EXERCISE DESCRIPTION: Set down the records once more, please, exactly and with the pictures left out.

MATERIAL PROVIDED:

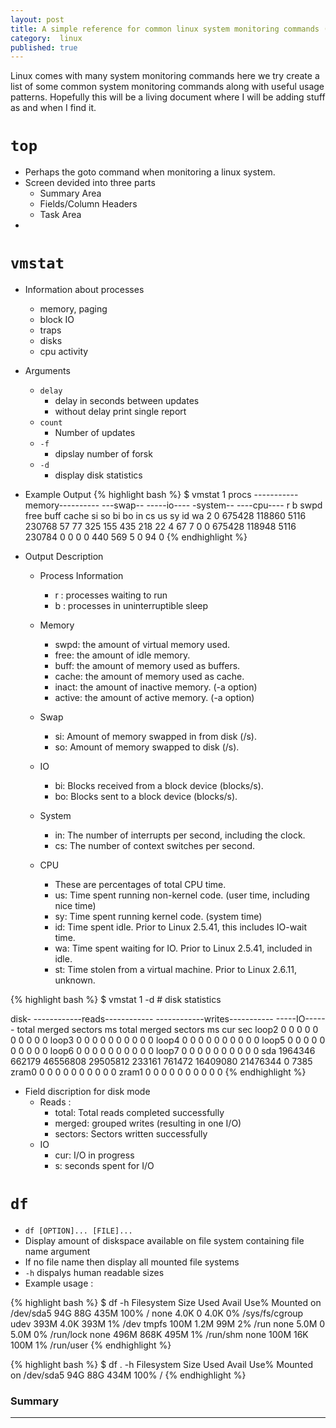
 ```yaml
---
layout: post
title: A simple reference for common linux system monitoring commands (draft)
category:  linux
published: true
---
```


Linux comes with many system monitoring commands here we try create a
list of some common system monitoring commands along with useful usage
patterns. Hopefully this will be a living document where I will be
adding stuff as and when I find it.


# `top`

* Perhaps the goto command when monitoring a linux system.
* Screen devided into three parts
  * Summary Area
  * Fields/Column Headers
  * Task Area
* 

# `vmstat`

* Information about processes
  * memory, paging
  * block IO
  * traps
  * disks
  * cpu activity

* Arguments
  * `delay`
    * delay in seconds between updates
    * without delay print single report
  * `count`
    * Number of updates
  * `-f`
    * dipslay number of forsk
  * `-d`
    * display disk statistics

* Example Output
{% highlight bash %}
$ vmstat 1
procs -----------memory---------- ---swap-- -----io---- -system-- ----cpu----
 r  b   swpd   free   buff  cache   si   so    bi    bo   in   cs us sy id wa
 2  0 675428 118860   5116 230768   57   77   325   155  435  218 22  4 67  7
 0  0 675428 118948   5116 230784    0    0     0     0  440  569  5  0 94  0
{% endhighlight %}

* Output Description
  * Process Information
    * r : processes waiting to run
    * b : processes in uninterruptible sleep
  * Memory
    * swpd: the amount of virtual memory used.
    * free: the amount of idle memory.
    * buff: the amount of memory used as buffers.
    * cache: the amount of memory used as cache.
    * inact: the amount of inactive memory.  (-a option)
    * active: the amount of active memory.  (-a option)
  * Swap
    * si: Amount of memory swapped in from disk (/s).
    * so: Amount of memory swapped to disk (/s).

  * IO
    * bi: Blocks received from a block device (blocks/s).
    * bo: Blocks sent to a block device (blocks/s).
  * System
    * in: The number of interrupts per second, including the clock.
    * cs: The number of context switches per second.

  * CPU
    * These are percentages of total CPU time.
    * us: Time spent running non-kernel code.  (user time, including nice time)
    * sy: Time spent running kernel code.  (system time)
    * id: Time spent idle.  Prior to Linux 2.5.41, this includes IO-wait time.
    * wa: Time spent waiting for IO.  Prior to Linux 2.5.41, included in idle.
    * st: Time stolen from a virtual machine.  Prior to Linux 2.6.11, unknown.

{% highlight bash %}
$ vmstat 1 -d  # disk statistics

disk- ------------reads------------ ------------writes----------- -----IO------
       total merged sectors      ms  total merged sectors      ms    cur    sec
loop2      0      0       0       0      0      0       0       0      0      0
loop3      0      0       0       0      0      0       0       0      0      0
loop4      0      0       0       0      0      0       0       0      0      0
loop5      0      0       0       0      0      0       0       0      0      0
loop6      0      0       0       0      0      0       0       0      0      0
loop7      0      0       0       0      0      0       0       0      0      0
sda   1964346 662179 46556808 29505812 233161 761472 16409080 21476344      0   7385
zram0      0      0       0       0      0      0       0       0      0      0
zram1      0      0       0       0      0      0       0       0      0      0
{% endhighlight %}

* Field discription for disk mode
  * Reads :
    * total: Total reads completed successfully
    * merged: grouped writes (resulting in one I/O)
    * sectors: Sectors written successfully    
  * IO
    * cur: I/O in progress
    * s: seconds spent for I/O

# `df`

* `df [OPTION]... [FILE]...`
* Display amount of diskspace available on file system containing file name argument 
* If no file name then display all mounted file systems
* `-h` dispalys human readable sizes
* Example usage :


{% highlight bash %}
$ df -h
Filesystem      Size  Used Avail Use% Mounted on
/dev/sda5        94G   88G  435M 100% /
none            4.0K     0  4.0K   0% /sys/fs/cgroup
udev            393M  4.0K  393M   1% /dev
tmpfs           100M  1.2M   99M   2% /run
none            5.0M     0  5.0M   0% /run/lock
none            496M  868K  495M   1% /run/shm
none            100M   16K  100M   1% /run/user
{% endhighlight %}

{% highlight bash %}
$ df . -h
Filesystem      Size  Used Avail Use% Mounted on
/dev/sda5        94G   88G  434M 100% /
{% endhighlight %}






  
### Summary


---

SOLUTION:
 ```yaml
---
layout: post
title: A simple reference for common linux system monitoring commands (draft)
category:  linux
published: true
---
```


Linux comes with many system monitoring commands here we try create a
list of some common system monitoring commands along with useful usage
patterns. Hopefully this will be a living document where I will be
adding stuff as and when I find it.


# `top`

* Perhaps the goto command when monitoring a linux system.
* Screen devided into three parts
  * Summary Area
  * Fields/Column Headers
  * Task Area
* 

# `vmstat`

* Information about processes
  * memory, paging
  * block IO
  * traps
  * disks
  * cpu activity

* Arguments
  * `delay`
    * delay in seconds between updates
    * without delay print single report
  * `count`
    * Number of updates
  * `-f`
    * dipslay number of forsk
  * `-d`
    * display disk statistics

* Example Output
{% highlight bash %}
$ vmstat 1
procs -----------memory---------- ---swap-- -----io---- -system-- ----cpu----
 r  b   swpd   free   buff  cache   si   so    bi    bo   in   cs us sy id wa
 2  0 675428 118860   5116 230768   57   77   325   155  435  218 22  4 67  7
 0  0 675428 118948   5116 230784    0    0     0     0  440  569  5  0 94  0
{% endhighlight %}

* Output Description
  * Process Information
    * r : processes waiting to run
    * b : processes in uninterruptible sleep
  * Memory
    * swpd: the amount of virtual memory used.
    * free: the amount of idle memory.
    * buff: the amount of memory used as buffers.
    * cache: the amount of memory used as cache.
    * inact: the amount of inactive memory.  (-a option)
    * active: the amount of active memory.  (-a option)
  * Swap
    * si: Amount of memory swapped in from disk (/s).
    * so: Amount of memory swapped to disk (/s).

  * IO
    * bi: Blocks received from a block device (blocks/s).
    * bo: Blocks sent to a block device (blocks/s).
  * System
    * in: The number of interrupts per second, including the clock.
    * cs: The number of context switches per second.

  * CPU
    * These are percentages of total CPU time.
    * us: Time spent running non-kernel code.  (user time, including nice time)
    * sy: Time spent running kernel code.  (system time)
    * id: Time spent idle.  Prior to Linux 2.5.41, this includes IO-wait time.
    * wa: Time spent waiting for IO.  Prior to Linux 2.5.41, included in idle.
    * st: Time stolen from a virtual machine.  Prior to Linux 2.6.11, unknown.

{% highlight bash %}
$ vmstat 1 -d  # disk statistics

disk- ------------reads------------ ------------writes----------- -----IO------
       total merged sectors      ms  total merged sectors      ms    cur    sec
loop2      0      0       0       0      0      0       0       0      0      0
loop3      0      0       0       0      0      0       0       0      0      0
loop4      0      0       0       0      0      0       0       0      0      0
loop5      0      0       0       0      0      0       0       0      0      0
loop6      0      0       0       0      0      0       0       0      0      0
loop7      0      0       0       0      0      0       0       0      0      0
sda   1964346 662179 46556808 29505812 233161 761472 16409080 21476344      0   7385
zram0      0      0       0       0      0      0       0       0      0      0
zram1      0      0       0       0      0      0       0       0      0      0
{% endhighlight %}

* Field discription for disk mode
  * Reads :
    * total: Total reads completed successfully
    * merged: grouped writes (resulting in one I/O)
    * sectors: Sectors written successfully    
  * IO
    * cur: I/O in progress
    * s: seconds spent for I/O

# `df`

* `df [OPTION]... [FILE]...`
* Display amount of diskspace available on file system containing file name argument 
* If no file name then display all mounted file systems
* `-h` dispalys human readable sizes
* Example usage :


{% highlight bash %}
$ df -h
Filesystem      Size  Used Avail Use% Mounted on
/dev/sda5        94G   88G  435M 100% /
none            4.0K     0  4.0K   0% /sys/fs/cgroup
udev            393M  4.0K  393M   1% /dev
tmpfs           100M  1.2M   99M   2% /run
none            5.0M     0  5.0M   0% /run/lock
none            496M  868K  495M   1% /run/shm
none            100M   16K  100M   1% /run/user
{% endhighlight %}

{% highlight bash %}
$ df . -h
Filesystem      Size  Used Avail Use% Mounted on
/dev/sda5        94G   88G  434M 100% /
{% endhighlight %}






  
### Summary


---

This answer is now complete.